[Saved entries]
============================================================

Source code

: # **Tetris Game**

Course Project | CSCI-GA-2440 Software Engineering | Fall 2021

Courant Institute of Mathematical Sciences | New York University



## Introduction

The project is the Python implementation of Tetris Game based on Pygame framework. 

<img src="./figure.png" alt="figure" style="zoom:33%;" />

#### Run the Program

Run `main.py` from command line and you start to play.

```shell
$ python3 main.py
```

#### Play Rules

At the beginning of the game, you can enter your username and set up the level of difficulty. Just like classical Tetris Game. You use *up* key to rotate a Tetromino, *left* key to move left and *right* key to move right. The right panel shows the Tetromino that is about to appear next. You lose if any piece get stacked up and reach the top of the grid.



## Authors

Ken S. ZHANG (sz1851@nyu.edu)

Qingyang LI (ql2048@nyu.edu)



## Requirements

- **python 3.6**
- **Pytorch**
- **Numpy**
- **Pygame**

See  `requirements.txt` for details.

============================================================

**What this task involves**
Scan the records above and count the lines that contain "Tetris". No text besides the count.

**Finished exercise**
3